Getting Started with Reinforcement Learning

What is Reinforcement Learning (RL)?

You may have heard about the successes of artificial intelligence (AI) over humans in games such as Go (Go master quits because AI ‘cannot be defeated’), StarCraft (DeepMind’s StarCraft 2 AI is now better than 99.8 percent of all human players) and DoTA 2 (OpenAI’s Dota 2 AI steamrolls world champion e-sports team with back-to-back victories).

The core technology behind these AI successes is reinforcement learning. Reinforcement learning is a machine learning paradigm (alongside supervised and unsupervised learning) that learns an optimal sequence of actions to take in the environment. In contrast, supervised learning learns a single output prediction based on an existing training dataset of labels, and unsupervised learning learns the distribution of data without any given labels.

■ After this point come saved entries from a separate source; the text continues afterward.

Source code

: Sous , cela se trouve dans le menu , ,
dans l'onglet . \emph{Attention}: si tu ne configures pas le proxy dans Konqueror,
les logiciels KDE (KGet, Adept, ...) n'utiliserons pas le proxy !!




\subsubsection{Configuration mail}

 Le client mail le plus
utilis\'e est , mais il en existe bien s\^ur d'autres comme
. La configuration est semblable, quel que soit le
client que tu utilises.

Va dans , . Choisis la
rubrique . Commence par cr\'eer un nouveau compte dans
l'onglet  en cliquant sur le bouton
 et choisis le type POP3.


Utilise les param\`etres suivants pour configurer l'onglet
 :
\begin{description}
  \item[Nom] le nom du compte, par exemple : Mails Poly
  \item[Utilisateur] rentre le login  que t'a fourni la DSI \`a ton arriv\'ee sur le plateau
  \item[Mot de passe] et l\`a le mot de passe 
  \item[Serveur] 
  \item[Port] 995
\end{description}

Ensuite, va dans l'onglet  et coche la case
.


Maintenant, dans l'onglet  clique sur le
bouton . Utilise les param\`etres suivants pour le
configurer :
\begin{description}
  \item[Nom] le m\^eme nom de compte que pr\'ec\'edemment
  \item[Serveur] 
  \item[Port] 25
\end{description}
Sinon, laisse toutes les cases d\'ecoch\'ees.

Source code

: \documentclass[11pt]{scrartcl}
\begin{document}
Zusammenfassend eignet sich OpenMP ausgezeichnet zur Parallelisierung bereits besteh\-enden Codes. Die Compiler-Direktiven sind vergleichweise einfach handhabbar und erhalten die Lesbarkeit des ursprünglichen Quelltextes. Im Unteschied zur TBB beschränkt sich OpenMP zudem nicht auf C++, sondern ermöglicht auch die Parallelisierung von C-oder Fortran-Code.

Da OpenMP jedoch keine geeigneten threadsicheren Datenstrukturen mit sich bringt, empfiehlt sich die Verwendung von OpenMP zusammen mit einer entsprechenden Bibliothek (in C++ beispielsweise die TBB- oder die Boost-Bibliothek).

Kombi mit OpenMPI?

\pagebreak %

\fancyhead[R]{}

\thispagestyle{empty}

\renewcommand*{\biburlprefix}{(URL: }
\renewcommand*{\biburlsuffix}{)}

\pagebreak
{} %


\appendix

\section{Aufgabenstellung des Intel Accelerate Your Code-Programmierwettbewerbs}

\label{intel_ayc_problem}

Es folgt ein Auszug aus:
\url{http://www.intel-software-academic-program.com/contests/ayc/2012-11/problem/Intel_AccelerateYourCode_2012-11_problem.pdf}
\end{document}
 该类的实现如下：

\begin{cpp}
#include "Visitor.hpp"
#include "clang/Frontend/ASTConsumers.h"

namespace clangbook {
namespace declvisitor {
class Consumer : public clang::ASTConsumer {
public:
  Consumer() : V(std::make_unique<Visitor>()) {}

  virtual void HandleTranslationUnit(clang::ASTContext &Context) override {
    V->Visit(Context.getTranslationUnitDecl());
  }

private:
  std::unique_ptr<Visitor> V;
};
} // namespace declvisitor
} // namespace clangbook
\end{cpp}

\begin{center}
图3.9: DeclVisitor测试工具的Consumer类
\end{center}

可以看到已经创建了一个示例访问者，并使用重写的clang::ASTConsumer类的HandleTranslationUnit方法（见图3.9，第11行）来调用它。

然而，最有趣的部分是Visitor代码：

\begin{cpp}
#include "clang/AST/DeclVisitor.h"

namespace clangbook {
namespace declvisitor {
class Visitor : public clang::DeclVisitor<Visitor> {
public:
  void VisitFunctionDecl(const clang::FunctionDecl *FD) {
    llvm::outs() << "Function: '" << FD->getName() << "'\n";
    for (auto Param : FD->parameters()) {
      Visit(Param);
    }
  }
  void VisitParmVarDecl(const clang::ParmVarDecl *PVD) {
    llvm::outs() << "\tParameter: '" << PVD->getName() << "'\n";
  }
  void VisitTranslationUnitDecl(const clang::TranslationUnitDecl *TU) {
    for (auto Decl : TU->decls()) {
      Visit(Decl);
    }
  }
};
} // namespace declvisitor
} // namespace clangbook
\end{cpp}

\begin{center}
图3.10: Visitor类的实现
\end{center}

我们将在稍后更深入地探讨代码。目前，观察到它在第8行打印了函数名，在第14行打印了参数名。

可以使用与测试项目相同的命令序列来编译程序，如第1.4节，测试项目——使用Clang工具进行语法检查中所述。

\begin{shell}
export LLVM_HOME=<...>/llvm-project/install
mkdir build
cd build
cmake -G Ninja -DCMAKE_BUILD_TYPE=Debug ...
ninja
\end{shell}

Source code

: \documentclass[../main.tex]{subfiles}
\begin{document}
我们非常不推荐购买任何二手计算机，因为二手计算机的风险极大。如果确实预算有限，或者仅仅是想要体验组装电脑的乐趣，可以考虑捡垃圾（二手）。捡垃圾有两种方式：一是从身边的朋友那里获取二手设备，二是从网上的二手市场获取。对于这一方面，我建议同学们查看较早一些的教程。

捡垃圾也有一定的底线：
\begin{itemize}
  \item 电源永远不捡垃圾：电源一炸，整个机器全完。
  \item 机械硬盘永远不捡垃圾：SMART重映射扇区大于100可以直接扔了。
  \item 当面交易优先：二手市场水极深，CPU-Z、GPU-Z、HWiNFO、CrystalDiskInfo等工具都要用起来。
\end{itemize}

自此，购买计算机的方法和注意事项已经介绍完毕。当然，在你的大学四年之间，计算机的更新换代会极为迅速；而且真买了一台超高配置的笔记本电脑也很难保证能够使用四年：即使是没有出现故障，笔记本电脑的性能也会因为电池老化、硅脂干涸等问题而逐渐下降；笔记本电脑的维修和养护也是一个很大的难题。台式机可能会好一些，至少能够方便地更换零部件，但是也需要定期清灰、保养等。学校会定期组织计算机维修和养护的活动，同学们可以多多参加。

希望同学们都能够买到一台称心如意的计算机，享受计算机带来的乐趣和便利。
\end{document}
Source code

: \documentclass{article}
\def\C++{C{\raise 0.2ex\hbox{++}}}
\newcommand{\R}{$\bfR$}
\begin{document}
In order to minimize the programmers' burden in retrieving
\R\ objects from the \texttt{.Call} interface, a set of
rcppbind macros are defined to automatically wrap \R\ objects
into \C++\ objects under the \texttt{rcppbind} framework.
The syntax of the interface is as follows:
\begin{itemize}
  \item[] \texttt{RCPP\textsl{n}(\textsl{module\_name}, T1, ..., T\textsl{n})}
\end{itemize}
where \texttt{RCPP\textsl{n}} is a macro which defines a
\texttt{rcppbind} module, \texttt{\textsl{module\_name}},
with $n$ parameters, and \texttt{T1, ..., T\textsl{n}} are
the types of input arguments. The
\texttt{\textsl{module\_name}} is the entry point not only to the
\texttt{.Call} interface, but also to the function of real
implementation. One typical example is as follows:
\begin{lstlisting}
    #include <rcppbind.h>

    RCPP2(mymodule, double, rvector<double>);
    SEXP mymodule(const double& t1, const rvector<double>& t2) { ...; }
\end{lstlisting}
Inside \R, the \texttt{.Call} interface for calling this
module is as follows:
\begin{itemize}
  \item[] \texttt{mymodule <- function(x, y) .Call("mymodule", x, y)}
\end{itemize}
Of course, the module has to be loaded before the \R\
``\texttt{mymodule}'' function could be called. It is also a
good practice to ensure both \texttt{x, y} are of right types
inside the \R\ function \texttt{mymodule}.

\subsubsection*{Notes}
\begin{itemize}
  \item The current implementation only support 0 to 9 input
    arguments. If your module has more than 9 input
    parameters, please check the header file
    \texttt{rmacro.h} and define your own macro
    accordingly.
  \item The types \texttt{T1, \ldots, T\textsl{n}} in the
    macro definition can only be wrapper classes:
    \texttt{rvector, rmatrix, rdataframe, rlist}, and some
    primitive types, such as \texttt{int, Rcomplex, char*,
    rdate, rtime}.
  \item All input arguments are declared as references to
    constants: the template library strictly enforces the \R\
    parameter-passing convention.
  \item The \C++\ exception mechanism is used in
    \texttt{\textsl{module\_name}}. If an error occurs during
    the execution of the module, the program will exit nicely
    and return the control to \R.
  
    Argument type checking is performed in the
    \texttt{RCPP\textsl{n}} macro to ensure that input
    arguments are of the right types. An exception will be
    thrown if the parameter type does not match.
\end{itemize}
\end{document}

As you may have expected, reinforcement learning is closely related to (and is in fact inspired by) the same concept behind Pavlov’s Dog, operant conditioning. Operant conditioning is a learning process that associates and modifies behaviours with reinforcement or punishment. This is well described by psychologist Edward Thorndike’s Law of Effect, which states:

“Responses that produce a satisfying effect in a particular situation become more likely to occur again in that situation, and responses that produce a discomforting effect become less likely to occur again in that situation.”

The process of reinforcement learning takes place in 4 stages:

The environment’s state is first observed by the agent.
The agent takes an action based on the observation.
The agent’s action influences the environment’s state.
The environment then returns a new state to the agent, along with a reward indicating the goodness of the action taken.

Reinforcement learning is currently used by a few applications in industry, namely recommending personalised advertisements, improving search engines, and more recently, improving pricing algorithms of ride-hailing applications based on live demand and supply. While RL currently does not have as many applications as domains like computer vision and natural language processing, RL is a promising and upcoming method with high potential in fields like robotics (think automating thousands of manual processes in factories), self-driving vehicles (think reducing accident rates while significantly improving logistics transportation efficiency) and, of course, video games (who doesn’t enjoy seeing games being solved/mastered?)

Reinforcement learning can seem quite intimidating to beginners due to the vastness of the field. In this blog article, I will share the resources and some advice on how to use them effectively to get started with learning reinforcement learning. These recommendations are heavily opinionated based on my own learning journey in RL.

Introductory Reinforcement Learning

Reinforcement learning is a sub-field of machine learning, and so learning RL will require learning machine learning. You should also learn RL in consideration of mathematical theory and practical coding. The following 3 resources are thus recommended based on those considerations.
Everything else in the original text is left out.